“There they go again!” Ronald Reagan’s words echoed in my mind as I read Rod Livdahl’s recent letter supporting a raise in the minimum wage.
The viability of minimum wage laws has been discounted by a large majority of economists. There certainly is not enough space to argue this point here, but Nobel Prize winning economists such as the late Milton Friedman have done so very eloquently. I would suggest reading his classic economics text, “Free To Choose,” or perhaps Walter William’s short essay, “Minimum Wage, Maximum Folly.”
These men have devoted their lives to the study of economics and can actually respond to a minimum wage question with reasoned thinking and not knee-jerk emotionalism.
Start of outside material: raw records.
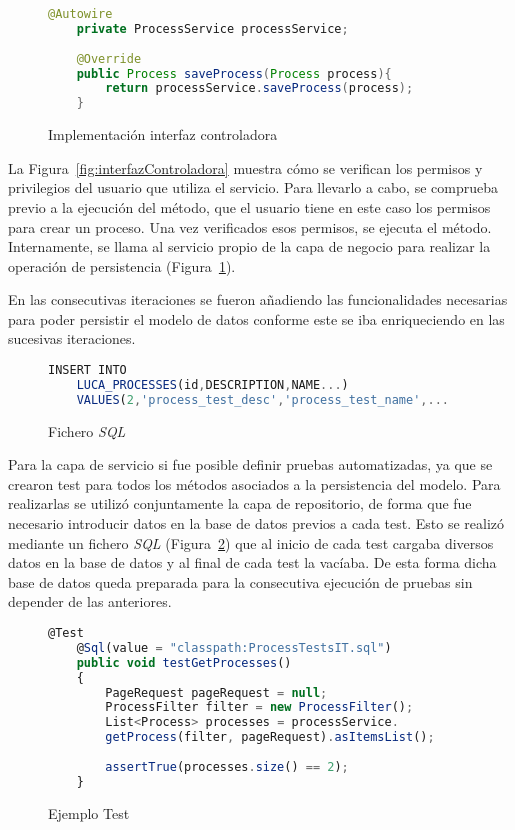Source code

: \begin{figure}[H]
	\centering
	\begin{lstlisting}[language=Java]
	@Autowire
	private ProcessService processService;
	
	@Override
	public Process saveProcess(Process process){
		return processService.saveProcess(process);
	}\end{lstlisting}
	\caption{Implementación interfaz controladora}
	\label{fig:interfazControladoraImpl}
\end{figure}

La Figura~\ref{fig:interfazControladora} muestra cómo se verifican los permisos y privilegios del usuario que utiliza el servicio. Para llevarlo a cabo, se comprueba previo a la ejecución del método, que el usuario tiene en este caso los permisos para crear un proceso. Una vez verificados esos permisos, se ejecuta el método. Internamente, se llama al servicio propio de la capa de negocio para realizar la operación de persistencia (Figura~\ref{fig:interfazControladoraImpl}).

En las consecutivas iteraciones se fueron añadiendo las funcionalidades necesarias para poder persistir el modelo de datos conforme este se iba enriqueciendo en las sucesivas iteraciones. 

\begin{figure}[H]
	\centering
	\begin{lstlisting}[language=Javascript]
	INSERT INTO
	LUCA_PROCESSES(id,DESCRIPTION,NAME...)
	VALUES(2,'process_test_desc','process_test_name',...\end{lstlisting}
	\caption{Fichero \emph{SQL}}
	\label{fig:sqlFile}
\end{figure}

Para la capa de servicio si fue posible definir pruebas automatizadas, ya que se crearon test para todos los métodos asociados a la persistencia del modelo. Para realizarlas se utilizó conjuntamente la capa de repositorio, de forma que fue necesario introducir datos en la base de datos previos a cada test. Esto se realizó mediante un fichero \emph{SQL} (Figura~\ref{fig:sqlFile}) que al inicio de cada test cargaba diversos datos en la base de datos y al final de cada test la vacíaba. De esta forma dicha base de datos queda preparada para la consecutiva ejecución de pruebas sin depender de las anteriores.

\begin{figure}[H]
	\centering
	\begin{lstlisting}[language=Javascript]
	@Test
	@Sql(value = "classpath:ProcessTestsIT.sql")
	public void testGetProcesses()
	{
		PageRequest pageRequest = null;
		ProcessFilter filter = new ProcessFilter();
		List<Process> processes = processService.
		getProcess(filter, pageRequest).asItemsList();
		
		assertTrue(processes.size() == 2);
	}\end{lstlisting}
	\caption{Ejemplo Test}
	\label{fig:testExample}
\end{figure}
The free market is the best arbiter of wages. The wage is “set” by the skill of the worker and the desire of the marketplace to pay for that skill. Raising the minimum wage does nothing to improve the worker’s skill, set but it does a lot to eliminate his job altogether. An unskilled worker can raise his own wage by gaining new skills desired by the marketplace, but only if he can begin the climb on the bottom rung of the economic ladder. A mandated minimum wage can cut that bottom rung out for many young and unskilled workers, preventing them from even beginning the climb.
With the bottom rung cut out, these people are no longer workers and they experience what the real minimum wage always is: zero.